Directions for this task >> Lines with the word "위치에서": copy all of them from the entries below.

Dataset content >>
★ ★ ★ ★ ★

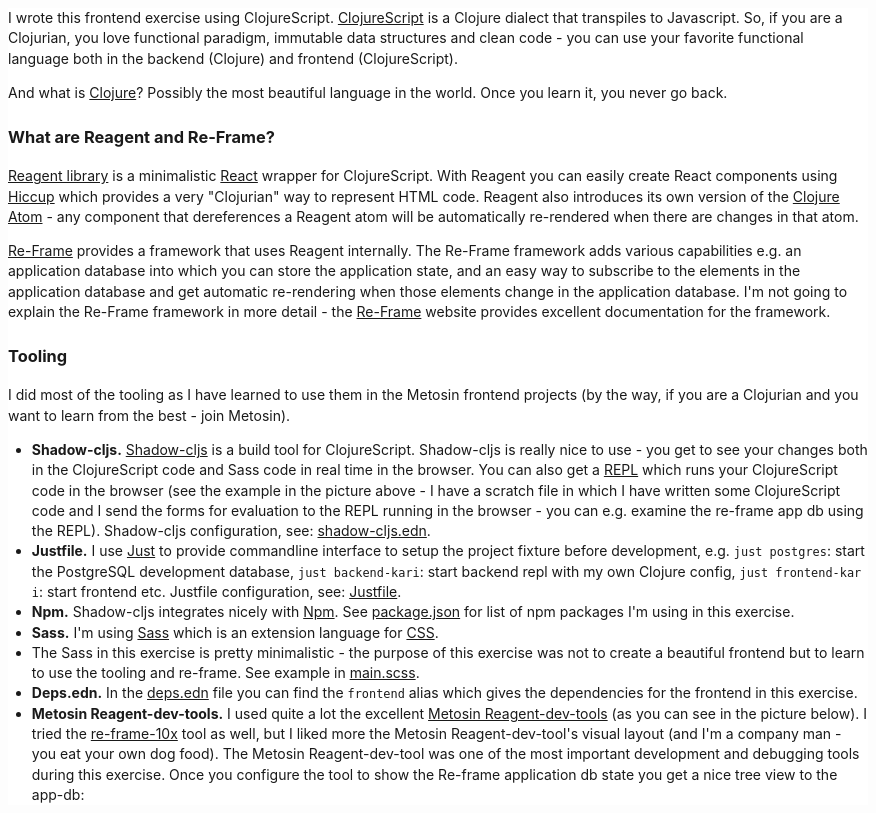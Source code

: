 I wrote this frontend exercise using ClojureScript. [ClojureScript](https://clojurescript.org/) is a Clojure dialect that transpiles to Javascript. So, if you are a Clojurian, you love functional paradigm, immutable data structures and clean code - you can use your favorite functional language both in the backend (Clojure) and frontend (ClojureScript).

And what is [Clojure](https://clojure.org/)? Possibly the most beautiful language in the world. Once you learn it, you never go back.

### What are Reagent and Re-Frame?

[Reagent library](https://reagent-project.github.io/) is a minimalistic [React](https://reactjs.org/) wrapper for ClojureScript. With Reagent you can easily create React components using [Hiccup](https://github.com/weavejester/hiccup) which provides a very "Clojurian" way to represent HTML code. Reagent also introduces its own version of the [Clojure Atom](https://clojure.org/reference/atoms) - any component that dereferences a Reagent atom will be automatically re-rendered when there are changes in that atom.

[Re-Frame](https://day8.github.io/re-frame/) provides a framework that uses Reagent internally. The Re-Frame framework adds various capabilities e.g. an application database into which you can store the application state, and an easy way to subscribe to the elements in the application database and get automatic re-rendering when those elements change in the application database. I'm not going to explain the Re-Frame framework in more detail - the [Re-Frame](https://day8.github.io/re-frame/) website provides excellent documentation for the framework.

### Tooling

I did most of the tooling as I have learned to use them in the Metosin frontend projects (by the way, if you are a Clojurian and you want to learn from the best - join Metosin).

- **Shadow-cljs.** [Shadow-cljs](https://github.com/thheller/shadow-cljs) is a build tool for ClojureScript. Shadow-cljs is really nice to use - you get to see your changes both in the ClojureScript code and Sass code in real time in the browser. You can also get a [REPL](https://clojure.org/guides/repl/introduction) which runs your ClojureScript code in the browser (see the example in the picture above - I have a scratch file in which I have written some ClojureScript code and I send the forms for evaluation to the REPL running in the browser - you can e.g. examine the re-frame app db using the REPL). Shadow-cljs configuration, see: [shadow-cljs.edn](https://github.com/karimarttila/clojure/blob/master/webstore-demo/re-frame-demo/shadow-cljs.edn).
- **Justfile.** I use [Just](https://github.com/casey/just) to provide commandline interface to setup the project fixture before development, e.g. `just postgres`: start the PostgreSQL development database, `just backend-kari`: start backend repl with my own Clojure config, `just frontend-kari`: start frontend etc. Justfile configuration, see: [Justfile](https://github.com/karimarttila/clojure/blob/master/webstore-demo/re-frame-demo/Justfile).
- **Npm.** Shadow-cljs integrates nicely with [Npm](https://www.npmjs.com/). See [package.json](https://github.com/karimarttila/clojure/blob/master/webstore-demo/re-frame-demo/package.json) for list of npm packages I'm using in this exercise.
- **Sass.** I'm using [Sass](https://sass-lang.com/) which is an extension language for [CSS](https://www.w3.org/Style/CSS/).
- The Sass in this exercise is pretty minimalistic - the purpose of this exercise was not to create a beautiful frontend but to learn to use the tooling and re-frame. See example in [main.scss](https://github.com/karimarttila/clojure/blob/master/webstore-demo/re-frame-demo/src/sass/main.scss).
- **Deps.edn.** In the [deps.edn](https://github.com/karimarttila/clojure/blob/master/webstore-demo/re-frame-demo/deps.edn) file you can find the `frontend` alias which gives the dependencies for the frontend in this exercise.
- **Metosin Reagent-dev-tools.** I used quite a lot the excellent [Metosin Reagent-dev-tools](https://github.com/metosin/reagent-dev-tools) (as you can see in the picture below). I tried the [re-frame-10x](https://github.com/day8/re-frame-10x) tool as well, but I liked more the Metosin Reagent-dev-tool's visual layout (and I'm a company man - you eat your own dog food). The Metosin Reagent-dev-tool was one of the most important development and debugging tools during this exercise. Once you configure the tool to show the Re-frame application db state you get a nice tree view to the app-db:

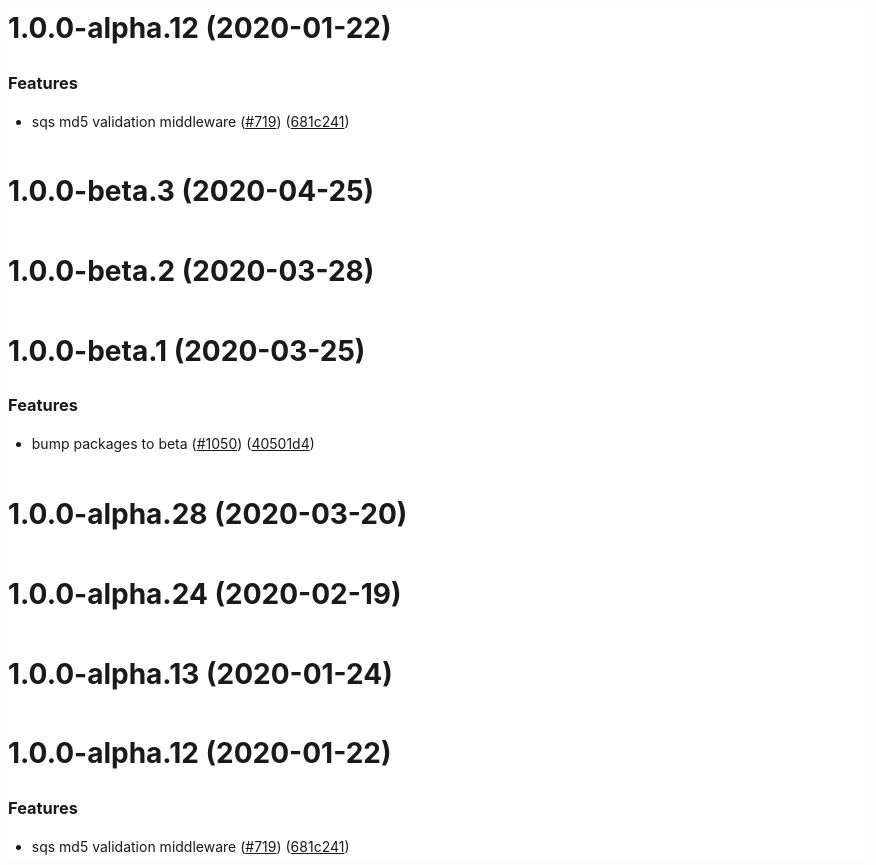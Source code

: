 

# 1.0.0-alpha.12 (2020-01-22)


### Features

* sqs md5 validation middleware ([#719](https://github.com/aws/aws-sdk-js-v3/issues/719)) ([681c241](https://github.com/aws/aws-sdk-js-v3/commit/681c2411b417338f3dffe625e99f54085ace26ae))





# 1.0.0-beta.3 (2020-04-25)



# 1.0.0-beta.2 (2020-03-28)



# 1.0.0-beta.1 (2020-03-25)


### Features

* bump packages to beta ([#1050](https://github.com/aws/aws-sdk-js-v3/issues/1050)) ([40501d4](https://github.com/aws/aws-sdk-js-v3/commit/40501d4394d04bc1bc91c10136fa48b1d3a67d8f))



# 1.0.0-alpha.28 (2020-03-20)



# 1.0.0-alpha.24 (2020-02-19)



# 1.0.0-alpha.13 (2020-01-24)



# 1.0.0-alpha.12 (2020-01-22)


### Features

* sqs md5 validation middleware ([#719](https://github.com/aws/aws-sdk-js-v3/issues/719)) ([681c241](https://github.com/aws/aws-sdk-js-v3/commit/681c2411b417338f3dffe625e99f54085ace26ae))
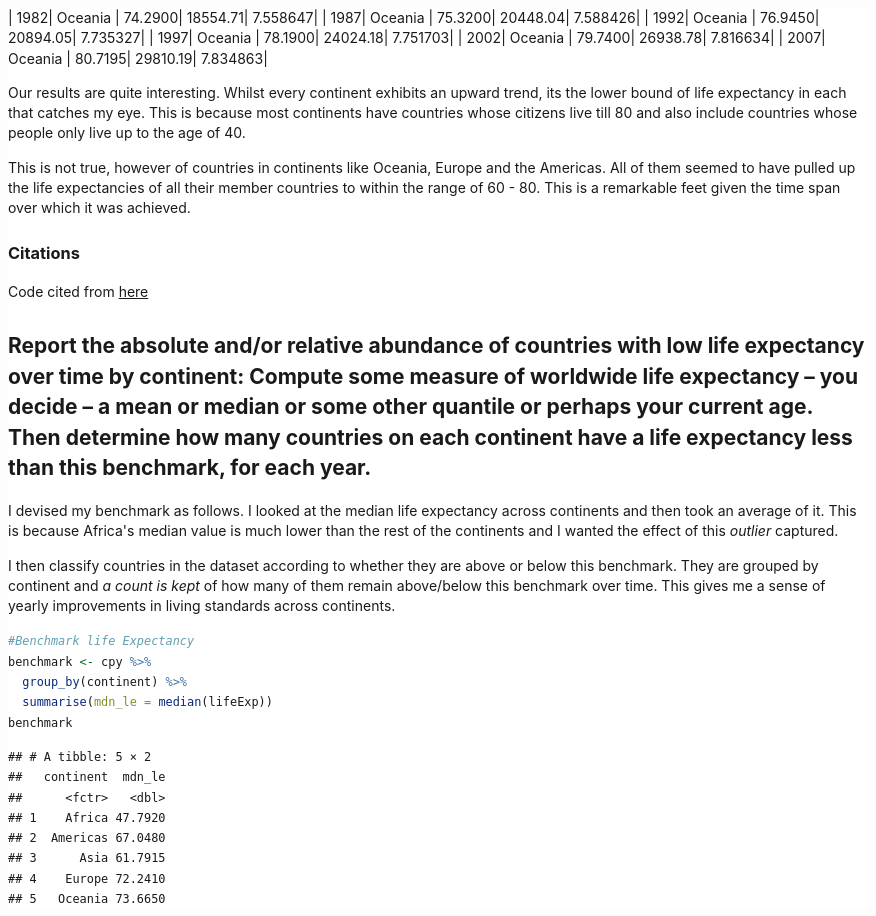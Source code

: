 |  1982| Oceania   |  74.2900|   18554.71|           7.558647|
|  1987| Oceania   |  75.3200|   20448.04|           7.588426|
|  1992| Oceania   |  76.9450|   20894.05|           7.735327|
|  1997| Oceania   |  78.1900|   24024.18|           7.751703|
|  2002| Oceania   |  79.7400|   26938.78|           7.816634|
|  2007| Oceania   |  80.7195|   29810.19|           7.834863|

</td>
</tr>
</tbody>
</table>
Our results are quite interesting. Whilst every continent exhibits an upward trend, its the lower bound of life expectancy in each that catches my eye. This is because most continents have countries whose citizens live till 80 and also include countries whose people only live up to the age of 40.

This is not true, however of countries in continents like Oceania, Europe and the Americas. All of them seemed to have pulled up the life expectancies of all their member countries to within the range of 60 - 80. This is a remarkable feet given the time span over which it was achieved.

### Citations

Code cited from [here](https://github.com/Kozp/STAT545-hw-Kozik-Pavel/blob/Side-Branch/hw02/hw2.md)

Report the absolute and/or relative abundance of countries with low life expectancy over time by continent: Compute some measure of worldwide life expectancy – you decide – a mean or median or some other quantile or perhaps your current age. Then determine how many countries on each continent have a life expectancy less than this benchmark, for each year.
---------------------------------------------------------------------------------------------------------------------------------------------------------------------------------------------------------------------------------------------------------------------------------------------------------------------------------------------------------------------

I devised my benchmark as follows. I looked at the median life expectancy across continents and then took an average of it. This is because Africa's median value is much lower than the rest of the continents and I wanted the effect of this *outlier* captured.

I then classify countries in the dataset according to whether they are above or below this benchmark. They are grouped by continent and *a count is kept* of how many of them remain above/below this benchmark over time. This gives me a sense of yearly improvements in living standards across continents.

``` r
#Benchmark life Expectancy
benchmark <- cpy %>% 
  group_by(continent) %>%  
  summarise(mdn_le = median(lifeExp)) 
benchmark
```

    ## # A tibble: 5 × 2
    ##   continent  mdn_le
    ##      <fctr>   <dbl>
    ## 1    Africa 47.7920
    ## 2  Americas 67.0480
    ## 3      Asia 61.7915
    ## 4    Europe 72.2410
    ## 5   Oceania 73.6650
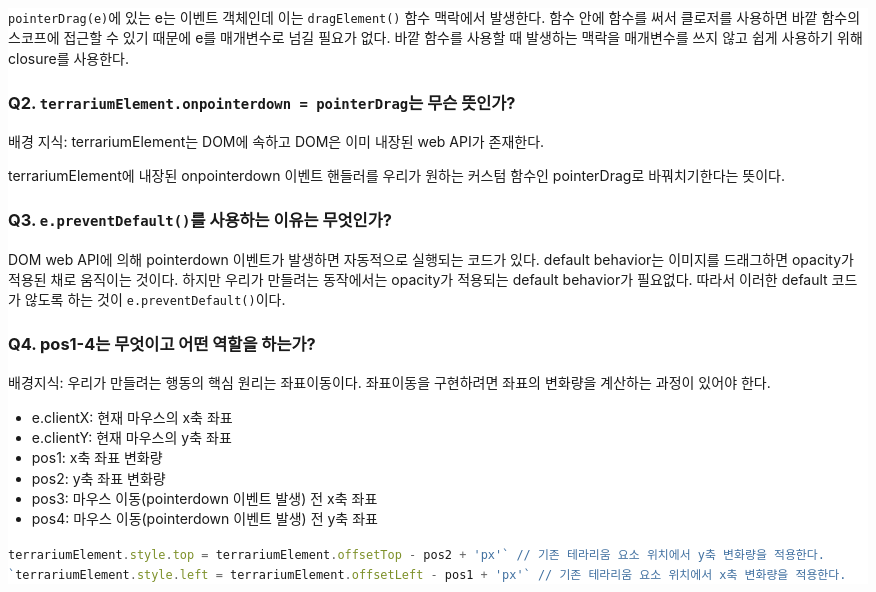 `pointerDrag(e)`에 있는 e는 이벤트 객체인데 이는 `dragElement()` 함수 맥락에서 발생한다. 함수 안에 함수를 써서 클로저를 사용하면 바깥 함수의 스코프에 접근할 수 있기 때문에 e를 매개변수로 넘길 필요가 없다. 바깥 함수를 사용할 때 발생하는 맥락을 매개변수를 쓰지 않고 쉽게 사용하기 위해 closure를 사용한다.

### Q2. `terrariumElement.onpointerdown = pointerDrag`는 무슨 뜻인가?

배경 지식: terrariumElement는 DOM에 속하고 DOM은 이미 내장된 web API가 존재한다. 

terrariumElement에 내장된 onpointerdown 이벤트 핸들러를 우리가 원하는 커스텀 함수인 pointerDrag로 바꿔치기한다는 뜻이다.

### Q3. `e.preventDefault()`를 사용하는 이유는 무엇인가?

DOM web API에 의해 pointerdown 이벤트가 발생하면 자동적으로 실행되는 코드가 있다. default behavior는 이미지를 드래그하면 opacity가 적용된 채로 움직이는 것이다. 하지만 우리가 만들려는 동작에서는 opacity가 적용되는 default behavior가 필요없다. 따라서 이러한 default 코드가 않도록 하는 것이 `e.preventDefault()`이다.

### Q4. pos1-4는 무엇이고 어떤 역할을 하는가?

배경지식: 우리가 만들려는 행동의 핵심 원리는 좌표이동이다. 좌표이동을 구현하려면 좌표의 변화량을 계산하는 과정이 있어야 한다.
* e.clientX: 현재 마우스의 x축 좌표
* e.clientY: 현재 마우스의 y축 좌표
* pos1: x축 좌표 변화량
* pos2: y축 좌표 변화량
* pos3: 마우스 이동(pointerdown 이벤트 발생) 전 x축 좌표
* pos4: 마우스 이동(pointerdown 이벤트 발생) 전 y축 좌표

```javascript
terrariumElement.style.top = terrariumElement.offsetTop - pos2 + 'px'` // 기존 테라리움 요소 위치에서 y축 변화량을 적용한다.
`terrariumElement.style.left = terrariumElement.offsetLeft - pos1 + 'px'` // 기존 테라리움 요소 위치에서 x축 변화량을 적용한다.
```
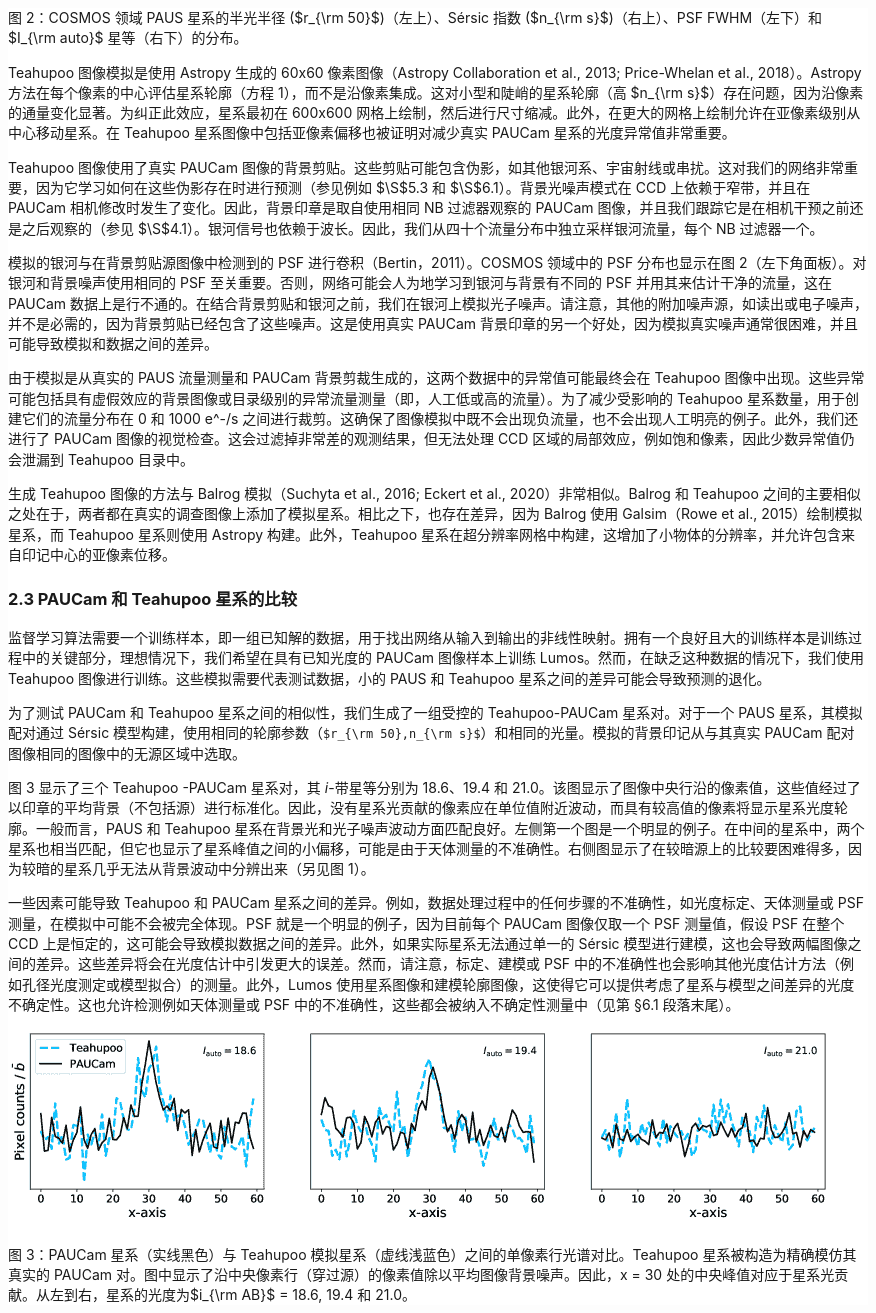 图 2：COSMOS 领域 PAUS 星系的半光半径 ($r_{\rm 50}$)（左上）、Sérsic 指数 ($n_{\rm s}$)（右上）、PSF FWHM（左下）和 $I_{\rm auto}$ 星等（右下）的分布。

Teahupoo 图像模拟是使用 Astropy 生成的 60x60 像素图像（Astropy Collaboration et al., 2013; Price-Whelan et al., 2018）。Astropy 方法在每个像素的中心评估星系轮廓（方程 1），而不是沿像素集成。这对小型和陡峭的星系轮廓（高 $n_{\rm s}$）存在问题，因为沿像素的通量变化显著。为纠正此效应，星系最初在 600x600 网格上绘制，然后进行尺寸缩减。此外，在更大的网格上绘制允许在亚像素级别从中心移动星系。在 Teahupoo 星系图像中包括亚像素偏移也被证明对减少真实 PAUCam 星系的光度异常值非常重要。

Teahupoo 图像使用了真实 PAUCam 图像的背景剪贴。这些剪贴可能包含伪影，如其他银河系、宇宙射线或串扰。这对我们的网络非常重要，因为它学习如何在这些伪影存在时进行预测（参见例如 $\S$5.3 和 $\S$6.1）。背景光噪声模式在 CCD 上依赖于窄带，并且在 PAUCam 相机修改时发生了变化。因此，背景印章是取自使用相同 NB 过滤器观察的 PAUCam 图像，并且我们跟踪它是在相机干预之前还是之后观察的（参见 $\S$4.1）。银河信号也依赖于波长。因此，我们从四十个流量分布中独立采样银河流量，每个 NB 过滤器一个。

模拟的银河与在背景剪贴源图像中检测到的 PSF 进行卷积（Bertin，2011）。COSMOS 领域中的 PSF 分布也显示在图 2（左下角面板）。对银河和背景噪声使用相同的 PSF 至关重要。否则，网络可能会人为地学习到银河与背景有不同的 PSF 并用其来估计干净的流量，这在 PAUCam 数据上是行不通的。在结合背景剪贴和银河之前，我们在银河上模拟光子噪声。请注意，其他的附加噪声源，如读出或电子噪声，并不是必需的，因为背景剪贴已经包含了这些噪声。这是使用真实 PAUCam 背景印章的另一个好处，因为模拟真实噪声通常很困难，并且可能导致模拟和数据之间的差异。

由于模拟是从真实的 PAUS 流量测量和 PAUCam 背景剪裁生成的，这两个数据中的异常值可能最终会在 Teahupoo 图像中出现。这些异常可能包括具有虚假效应的背景图像或目录级别的异常流量测量（即，人工低或高的流量）。为了减少受影响的 Teahupoo 星系数量，用于创建它们的流量分布在 0 和 1000 e^-/s 之间进行裁剪。这确保了图像模拟中既不会出现负流量，也不会出现人工明亮的例子。此外，我们还进行了 PAUCam 图像的视觉检查。这会过滤掉非常差的观测结果，但无法处理 CCD 区域的局部效应，例如饱和像素，因此少数异常值仍会泄漏到 Teahupoo 目录中。

生成 Teahupoo 图像的方法与 Balrog 模拟（Suchyta et al., 2016; Eckert et al., 2020）非常相似。Balrog 和 Teahupoo 之间的主要相似之处在于，两者都在真实的调查图像上添加了模拟星系。相比之下，也存在差异，因为 Balrog 使用 Galsim（Rowe et al., 2015）绘制模拟星系，而 Teahupoo 星系则使用 Astropy 构建。此外，Teahupoo 星系在超分辨率网格中构建，这增加了小物体的分辨率，并允许包含来自印记中心的亚像素位移。

### 2.3 PAUCam 和 Teahupoo 星系的比较

监督学习算法需要一个训练样本，即一组已知解的数据，用于找出网络从输入到输出的非线性映射。拥有一个良好且大的训练样本是训练过程中的关键部分，理想情况下，我们希望在具有已知光度的 PAUCam 图像样本上训练 Lumos。然而，在缺乏这种数据的情况下，我们使用 Teahupoo 图像进行训练。这些模拟需要代表测试数据，小的 PAUS 和 Teahupoo 星系之间的差异可能会导致预测的退化。

为了测试 PAUCam 和 Teahupoo 星系之间的相似性，我们生成了一组受控的 Teahupoo-PAUCam 星系对。对于一个 PAUS 星系，其模拟配对通过 Sérsic 模型构建，使用相同的轮廓参数（`$r_{\rm 50},n_{\rm s}$`）和相同的光量。模拟的背景印记从与其真实 PAUCam 配对图像相同的图像中的无源区域中选取。

图 3 显示了三个 Teahupoo -PAUCam 星系对，其 $i$-带星等分别为 18.6、19.4 和 21.0。该图显示了图像中央行沿的像素值，这些值经过了以印章的平均背景（不包括源）进行标准化。因此，没有星系光贡献的像素应在单位值附近波动，而具有较高值的像素将显示星系光度轮廓。一般而言，PAUS 和 Teahupoo 星系在背景光和光子噪声波动方面匹配良好。左侧第一个图是一个明显的例子。在中间的星系中，两个星系也相当匹配，但它也显示了星系峰值之间的小偏移，可能是由于天体测量的不准确性。右侧图显示了在较暗源上的比较要困难得多，因为较暗的星系几乎无法从背景波动中分辨出来（另见图 1）。

一些因素可能导致 Teahupoo 和 PAUCam 星系之间的差异。例如，数据处理过程中的任何步骤的不准确性，如光度标定、天体测量或 PSF 测量，在模拟中可能不会被完全体现。PSF 就是一个明显的例子，因为目前每个 PAUCam 图像仅取一个 PSF 测量值，假设 PSF 在整个 CCD 上是恒定的，这可能会导致模拟数据之间的差异。此外，如果实际星系无法通过单一的 Sérsic 模型进行建模，这也会导致两幅图像之间的差异。这些差异将会在光度估计中引发更大的误差。然而，请注意，标定、建模或 PSF 中的不准确性也会影响其他光度估计方法（例如孔径光度测定或模型拟合）的测量。此外，Lumos 使用星系图像和建模轮廓图像，这使得它可以提供考虑了星系与模型之间差异的光度不确定性。这也允许检测例如天体测量或 PSF 中的不准确性，这些都会被纳入不确定性测量中（见第 §6.1 段落末尾）。

![参见说明](img/e9dfca73193ea6cd9e2ade53c9096700.png)

图 3：PAUCam 星系（实线黑色）与 Teahupoo 模拟星系（虚线浅蓝色）之间的单像素行光谱对比。Teahupoo 星系被构造为精确模仿其真实的 PAUCam 对。图中显示了沿中央像素行（穿过源）的像素值除以平均图像背景噪声。因此，x = 30 处的中央峰值对应于星系光贡献。从左到右，星系的光度为$i_{\rm AB}$ = 18.6, 19.4 和 21.0。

★ ★ ★ ★ ★

Exercise output >>
terrariumElement.style.top = terrariumElement.offsetTop - pos2 + 'px'` // 기존 테라리움 요소 위치에서 y축 변화량을 적용한다.
`terrariumElement.style.left = terrariumElement.offsetLeft - pos1 + 'px'` // 기존 테라리움 요소 위치에서 x축 변화량을 적용한다.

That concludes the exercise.